In the wake of the outcome, a war of words has erupted in the party after senior leader and former Union minister Kapil Sibal, one of the 23 signatories to a letter to the Congress president in August that sought internal elections and an organisational overhaul, questioned the leadership on the poll debacle and asked if it was “business as usual”.
The Congress functionary quoted above said that the committee members told Gohil and Satav on Tuesday that the panel is not the right forum to offer their resignations. They also told them that it does not have the mandate to accept or reject their resignations as only the Congress president has such a mandate.
Instead, the committee told the incharges that they should identify the reasons for the party’s poor show in the three states and submit a detailed report, said the functionary.
He added that the meeting was initially called to discuss the status of the party’s nationwide campaign against three new farm laws, which have been opposed by some quarters, but later the members asked Gohil, Satav and Das to join and discuss the poll outcome.
The six-member special committee was formed by Gandhi as part of the party’s reshuffle drive carried out in September. It comprises AK Antony, Ahmed Patel, Ambika Soni, Mukul Wasnik, KC Venugopal and Randeep Singh Surjewala. Only four members of the panel — Soni, Venugopal, Surjewala and Wasnik (who was a part of the 23 dissenters) — attended Tuesday’s meeting.

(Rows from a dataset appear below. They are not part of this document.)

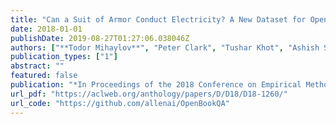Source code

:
 ```yaml
---
title: "Can a Suit of Armor Conduct Electricity? A New Dataset for Open Book Question Answering"
date: 2018-01-01
publishDate: 2019-08-27T01:27:06.038046Z
authors: ["**Todor Mihaylov**", "Peter Clark", "Tushar Khot", "Ashish Sabharwal"]
publication_types: ["1"]
abstract: ""
featured: false
publication: "*In Proceedings of the 2018 Conference on Empirical Methods in Natural Language Processing (EMNLP)*"
url_pdf: "https://aclweb.org/anthology/papers/D/D18/D18-1260/"
url_code: "https://github.com/allenai/OpenBookQA"
---
```


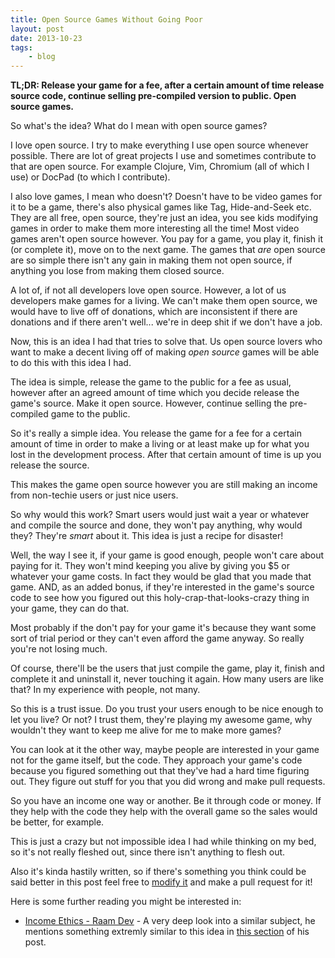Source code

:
 ```yaml
---
title: Open Source Games Without Going Poor
layout: post
date: 2013-10-23
tags:
    - blog
---
```

**TL;DR: Release your game for a fee, after a certain amount of time release
source code, continue selling pre-compiled version to public. Open source
games.**

So what's the idea? What do I mean with open source games?

I love open source. I try to make everything I use open source whenever
possible. There are lot of great projects I use and sometimes contribute to
that are open source. For example Clojure, Vim, Chromium (all of which I use)
or DocPad (to which I contribute).

I also love games, I mean who doesn't? Doesn't have to be video games for it
to be a game, there's also physical games like Tag, Hide-and-Seek etc. They are
all free, open source, they're just an idea, you see kids modifying games in
order to make them more interesting all the time! Most video games aren't open
source however. You pay for a game, you play it, finish it (or complete it),
move on to the next game. The games that *are* open source are so simple there
isn't any gain in making them not open source, if anything you lose from making
them closed source.

A lot of, if not all developers love open source. However, a lot of us
developers make games for a living. We can't make them open source, we would
have to live off of donations, which are inconsistent if there are donations
and if there aren't well... we're in deep shit if we don't have a job.

Now, this is an idea I had that tries to solve that. Us open source lovers who
want to make a decent living off of making *open source* games will be able to
do this with this idea I had.

The idea is simple, release the game to the public for a fee as usual, however
after an agreed amount of time which you decide release the game's source. Make
it open source. However, continue selling the pre-compiled game to the public.

So it's really a simple idea. You release the game for a fee for a certain
amount of time in order to make a living or at least make up for what you lost
in the development process. After that certain amount of time is up you release
the source.

This makes the game open source however you are still making an income from
non-techie users or just nice users.

So why would this work? Smart users would just wait a year or whatever and
compile the source and done, they won't pay anything, why would they? They're
*smart* about it. This idea is just a recipe for disaster!

Well, the way I see it, if your game is good enough, people won't care about
paying for it. They won't mind keeping you alive by giving you $5 or whatever
your game costs. In fact they would be glad that you made that game. AND, as an
added bonus, if they're interested in the game's source code to see how you
figured out this holy-crap-that-looks-crazy thing in your game, they can do
that.

Most probably if the don't pay for your game it's because they want some sort
of trial period or they can't even afford the game anyway. So really you're not
losing much.

Of course, there'll be the users that just compile the game, play it, finish
and complete it and uninstall it, never touching it again. How many users are
like that? In my experience with people, not many.

So this is a trust issue. Do you trust your users enough to be nice enough to
let you live? Or not? I trust them, they're playing my awesome game, why
wouldn't they want to keep me alive for me to make more games?

You can look at it the other way, maybe people are interested in your game not
for the game itself, but the code. They approach your game's code because you
figured something out that they've had a hard time figuring out. They figure
out stuff for you that you did wrong and make pull requests.

So you have an income one way or another. Be it through code or money. If they
help with the code they help with the overall game so the sales would be
better, for example.

This is just a crazy but not impossible idea I had while thinking on my bed, so
it's not really fleshed out, since there isn't anything to flesh out.

Also it's kinda hastily written, so if there's something you think could be
said better in this post feel free to [modify it][1] and make a pull request
for it!

Here is some further reading you might be interested in:

- [Income Ethics - Raam Dev][2] - A very deep look into a similar subject, he
  mentions something extremly similar to this idea in [this section][3] of his
  post.

[1]: https://github.com/Greduan/eduantech.docpad/blob/master/src/render/posts/open-source-games-without-going-poor.html.md
[2]: http://raamdev.com/income-ethics-series/
[3]: http://raamdev.com/income-ethics-series/#public_domain
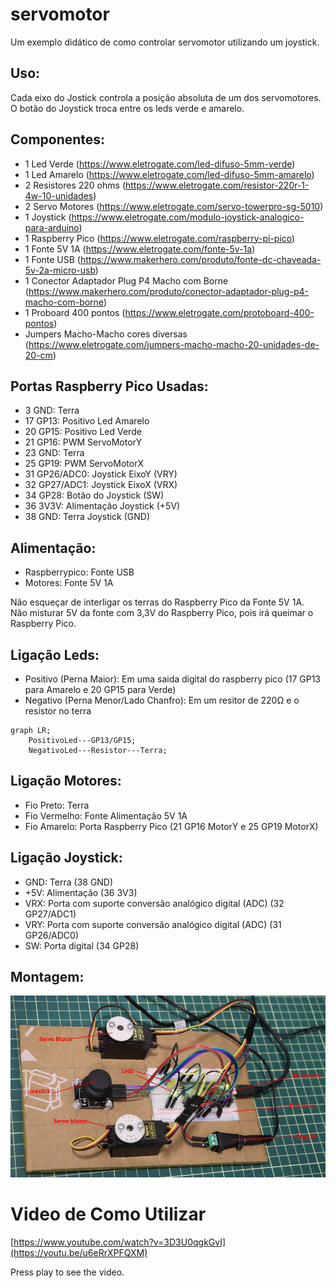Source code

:# servomotor

Um exemplo didático de como controlar servomotor utilizando um joystick.

## Uso:
  Cada eixo do Jostick controla a posição absoluta de um dos servomotores.
  O botão do Joystick troca entre os leds verde e amarelo.
  
## Componentes:
- 1 Led Verde (https://www.eletrogate.com/led-difuso-5mm-verde)
- 1 Led Amarelo (https://www.eletrogate.com/led-difuso-5mm-amarelo)
- 2 Resistores 220 ohms (https://www.eletrogate.com/resistor-220r-1-4w-10-unidades)
- 2 Servo Motores (https://www.eletrogate.com/servo-towerpro-sg-5010)
- 1 Joystick (https://www.eletrogate.com/modulo-joystick-analogico-para-arduino)
- 1 Raspberry Pico (https://www.eletrogate.com/raspberry-pi-pico)
- 1 Fonte 5V 1A (https://www.eletrogate.com/fonte-5v-1a)
- 1 Fonte USB (https://www.makerhero.com/produto/fonte-dc-chaveada-5v-2a-micro-usb)
- 1 Conector Adaptador Plug P4 Macho com Borne (https://www.makerhero.com/produto/conector-adaptador-plug-p4-macho-com-borne)
- 1 Proboard 400 pontos (https://www.eletrogate.com/protoboard-400-pontos)
- Jumpers Macho-Macho cores diversas (https://www.eletrogate.com/jumpers-macho-macho-20-unidades-de-20-cm)
  
## Portas Raspberry Pico Usadas:
- 3 GND: Terra
- 17 GP13: Positivo Led Amarelo
- 20 GP15: Positivo Led Verde
- 21 GP16: PWM ServoMotorY
- 23 GND: Terra
- 25 GP19: PWM ServoMotorX
- 31 GP26/ADC0: Joystick EixoY (VRY)
- 32 GP27/ADC1: Joystick EixoX (VRX)
- 34 GP28: Botão do Joystick (SW)
- 36 3V3V: Alimentação Joystick (+5V)
- 38 GND: Terra Joystick (GND)

## Alimentação:
-  Raspberrypico: Fonte USB
-  Motores: Fonte 5V 1A

  Não esqueçar de interligar os terras do Raspberry Pico da Fonte 5V 1A.\
  Não misturar 5V da fonte com 3,3V do Raspberry Pico, pois irá queimar o Raspberry Pico.
  
## Ligação Leds:
- Positivo (Perna Maior): Em uma saida digital do raspberry pico (17 GP13 para Amarelo e 20 GP15 para Verde)
- Negativo (Perna Menor/Lado Chanfro): Em um resitor de 220Ω e o resistor no terra

```mermaid
graph LR;
    PositivoLed---GP13/GP15;
    NegativoLed---Resistor---Terra;
```
  
## Ligação Motores:
-  Fio Preto: Terra
-  Fio Vermelho: Fonte Alimentação 5V 1A
-  Fio Amarelo: Porta Raspberry Pico (21 GP16 MotorY e 25 GP19 MotorX)

## Ligação Joystick:
-  GND: Terra (38 GND)
-  +5V: Alimentação (36 3V3)
-  VRX: Porta com suporte conversão analógico digital (ADC) (32 GP27/ADC1)
-  VRY: Porta com suporte conversão analógico digital (ADC) (31 GP26/ADC0)
-  SW: Porta digital (34 GP28)

## Montagem:
![Settings Window](https://github.com/edsovc/servomotor/blob/main/FotoMontado.jpg)

# Video de Como Utilizar

[https://www.youtube.com/watch?v=3D3U0qgkGvI](https://youtu.be/u6eRrXPFQXM)

Press play to see the video.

Patel is in the being treated in Gurugram’s Medanta Hospital after having tested positive for Covid-19. Antony is awaiting a report of his test after developing symptoms.
A member of the group of 23 leaders who had written the August letter termed the offer of resignations a “drama enacted to hide their failures” and demanded broad-based consultations on the poll outcome.
“Anybody in the Congress will tell you that any meeting to discuss electoral setbacks without the presence of either Sonia Gandhi or Rahul Gandhi is meaningless,” he said, pointing out that the two top leaders were not present at the meeting.
“Why didn’t Surjewala offer to resign? It is strange. He was the face of the Congress in Bihar and looking after the party’s election management there. This meeting was a farce,” said the leader on condition of anonymity.
Differences in the Congress have surfaced again after the election results. As Sibal spoke out publicly and insisted that the Congress needs efficient and senior leaders to manage elections, Rajasthan chief minister Ashok Gehlot countered him and claimed that his remarks have “hurt the sentiments” of workers and reminded him that the party had been through crisis several times in the past.
On Tuesday, senior Congress leader and former Union minister Salman Khurshid, too, took a dig at Sibal. In a Facebook post, Khurshid said if the mood of the electorate is resistant to the liberal values the party has espoused and cherished, it should be prepared for a long struggle rather than look for short cuts to get back into power.